━━ Data supplied ━━
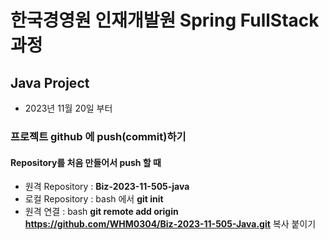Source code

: # 한국경영원 인재개발원 Spring FullStack 과정

## Java Project
- 2023년 11월 20일 부터

### 프로젝트 github 에 push(commit)하기
#### Repository를 처음 만들어서 push 할 때
- 원격 Repository : **Biz-2023-11-505-java**
- 로컬 Repository : bash 에서 **git init**
- 원격 연결 : bash **git remote add origin https://github.com/WHM0304/Biz-2023-11-505-Java.git** 복사 붙이기
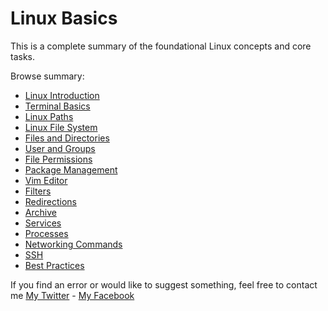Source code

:# Linux Basics

This is a complete summary of the foundational Linux concepts and core tasks.

Browse summary:

* [Linux Introduction](./Linux%20Introduction.md)
* [Terminal Basics](./Terminal%20Basics.md)
* [Linux Paths](./Linux%20Paths.md)
* [Linux File System](./Linux%20File%20System.md)
* [Files and Directories](./Files%20and%20Directories.md)
* [User and Groups](./User%20and%20Groups.md)
* [File Permissions](./File%20Permissions.md)
* [Package Management](./Package%20Management.md)
* [Vim Editor](./Vim%20Editor.md)
* [Filters](./Filters.md)
* [Redirections](./Redirections.md)
* [Archive](./Archive.md)
* [Services](./Services.md)
* [Processes](./Processes.md)
* [Networking Commands](./Networking%20Commands.md)
* [SSH](./SSH.md)
* [Best Practices](./Best%20Practices.md)

If you find an error or would like to suggest something, feel free to contact me [My Twitter](https://twitter.com/__Zold) - [My Facebook](https://www.facebook.com/IamZold/)
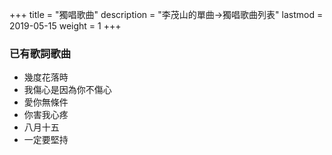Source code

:+++
title = "獨唱歌曲"
description = "李茂山的單曲→獨唱歌曲列表"
lastmod = 2019-05-15
weight = 1
+++


### 已有歌詞歌曲

* 幾度花落時
* 我傷心是因為你不傷心
* 愛你無條件
* 你害我心疼
* 八月十五
* 一定要堅持

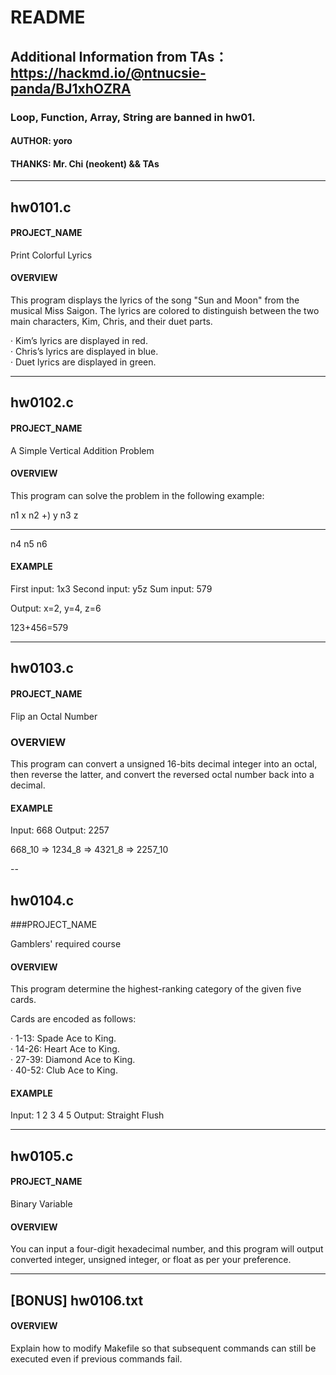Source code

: # README

## Additional Information from TAs： https://hackmd.io/@ntnucsie-panda/BJ1xhOZRA
### Loop, Function, Array, String are banned in hw01.

#### AUTHOR: yoro  

#### THANKS: Mr. Chi (neokent) && TAs  

---
## hw0101.c

#### PROJECT_NAME

Print Colorful Lyrics


#### OVERVIEW

This program displays the lyrics of the song "Sun and Moon" from the musical Miss Saigon. The lyrics are colored to distinguish between the two main characters, Kim, Chris, and their duet parts.

· Kim’s lyrics are displayed in red.  
· Chris’s lyrics are displayed in blue.  
· Duet lyrics are displayed in green.

---
## hw0102.c

#### PROJECT_NAME

A Simple Vertical Addition Problem


#### OVERVIEW

This program can solve the problem in the following example:

   n1  x n2
+)  y n3  z
___________
   n4 n5 n6

#### EXAMPLE

First input: 1x3
Second input: y5z
Sum input: 579

Output: x=2, y=4, z=6

123+456=579

---
## hw0103.c

#### PROJECT_NAME

Flip an Octal Number


### OVERVIEW

This program can convert a unsigned 16-bits decimal integer into an octal, then reverse the latter, and convert the reversed octal number back into a decimal.


#### EXAMPLE

Input: 668
Output: 2257

668_10 => 1234_8 => 4321_8 => 2257_10

--
## hw0104.c

###PROJECT_NAME

Gamblers' required course


#### OVERVIEW

This program determine the highest-ranking category of the given five cards.

Cards are encoded as follows:

· 1-13: Spade Ace to King.  
· 14-26: Heart Ace to King.  
· 27-39: Diamond Ace to King.  
· 40-52: Club Ace to King.


#### EXAMPLE

Input: 1 2 3 4 5
Output: Straight Flush

---
## hw0105.c

#### PROJECT_NAME

Binary Variable


#### OVERVIEW

You can input a four-digit hexadecimal number, and this program will output converted integer, unsigned integer, or float as per your preference.

---
## [BONUS] hw0106.txt

#### OVERVIEW

Explain how to modify Makefile so that subsequent commands can still be executed even if previous commands fail.
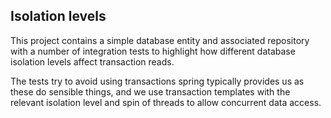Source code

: ## Isolation levels

This project contains a simple database entity and associated repository with a number of integration
tests to highlight how different database isolation levels affect transaction reads.

The tests try to avoid using transactions spring typically provides us as these do sensible things, and
we use transaction templates with the relevant isolation level and spin of threads to allow concurrent
data access.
━━━
** Task to carry out **
From the records above, give again exactly the lines running from the line with "tests to highlight" to the line with "The tests try", inclusive.

** Result **
tests to highlight how different database isolation levels affect transaction reads.

The tests try to avoid using transactions spring typically provides us as these do sensible things, and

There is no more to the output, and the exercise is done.